During a 70-minute cabinet meeting devoted to immigration and refugee issues, Attorney General Willaim French Smith presented the recommendations of a presidential task force. The meeting ended without a decision by President Reagan, who took the recommendations "under advisement."
Smith told reporters afterward that there were no "sticking points" about the policy in the Cabinet.
But there are, at least, some questions about the proposal Smith endorsed for a "tamper-proof" Social Security card that would serve as a national identity card. Health and Human Services Secretary Richard S. Schweiker reportedly had questions about whether such a card would actually work and how it would be issued.
Forgeries of present Social Security cards are common among illegal immigrants in the Southwest, and there are those who think the practice would continue under any system.
Other elements of the proposed plan include a recommendation to prevent new influxes of Cuban or Haitian refugees by stopping boats on the high seas and detaining the would-be entrants.

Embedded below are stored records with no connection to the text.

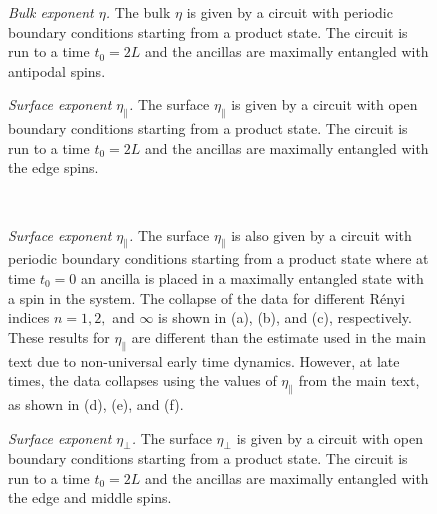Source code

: \documentclass[prl,twocolumn,aps,showpacs,amsmath,amssymb,superscriptaddress,floatfix,longbibliography]{revtex4-1}
\begin{document}
\begin{figure}[htbp]
\centering
{}
\caption{\emph{Bulk exponent $\eta$.} The bulk $\eta$ is given by a circuit with periodic boundary conditions starting from a product state. The circuit is run to a time $t_0 = 2L$ and the ancillas are maximally entangled with antipodal spins.}
\label{fig:eta}
\end{figure}

\begin{figure}[htbp]
\centering
{}
\caption{\emph{Surface exponent $\eta_\parallel$.} The surface $\eta_\parallel$ is given by a circuit with open boundary conditions starting from a product state. The circuit is run to a time $t_0 = 2L$ and the ancillas are maximally entangled with the edge spins.}
\label{fig:etaPara}
\end{figure}

\begin{figure}[htbp]
\centering
{}
\\
\caption{\emph{Surface exponent $\eta_\parallel$.} The surface $\eta_\parallel$ is also given by a circuit with periodic boundary conditions starting from a product state where at time $t_0 = 0$ an ancilla is placed in a maximally entangled state with a spin in the system. The collapse of the data for different R\'enyi indices $n = 1,2,$ and $\infty$ is shown in (a), (b), and (c), respectively. These results for $\eta_\parallel$ are different than the estimate used in the main text due to non-universal early time dynamics. However, at late times, the data collapses using the values of $\eta_\parallel$ from the main text, as shown in (d), (e), and (f).}
\label{fig:etaPara2}
\end{figure}

\begin{figure}[htbp]
\centering
{}
\caption{\emph{Surface exponent $\eta_\perp$.} The surface $\eta_\perp$ is given by a circuit with open boundary conditions starting from a product state. The circuit is run to a time $t_0 = 2L$ and the ancillas are maximally entangled with the edge and middle spins.}
\label{fig:etaPerp}
\end{figure}
\end{document}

The task force also has proposed amnesty for illegal immigrants already living in the United States and a guest worker program for future immigrants. If Reagan approves the recommendations, these guest workers would be issued the new national identity card.
After the cabinet meeting, Smith was told by a reporter that the Florida legislature was "getting impatient" for administration action on the refugee problem.
"We're doing everything we possibly can to come out with an overall program in a week or 10 days," Smith replied.
Reagan also met with visiting leaders of the National Association of Counties and used the occasion to lobby for his pending 25 percent, 33-month income tax cut bill. Passage, he told the county officials, "depends on your help."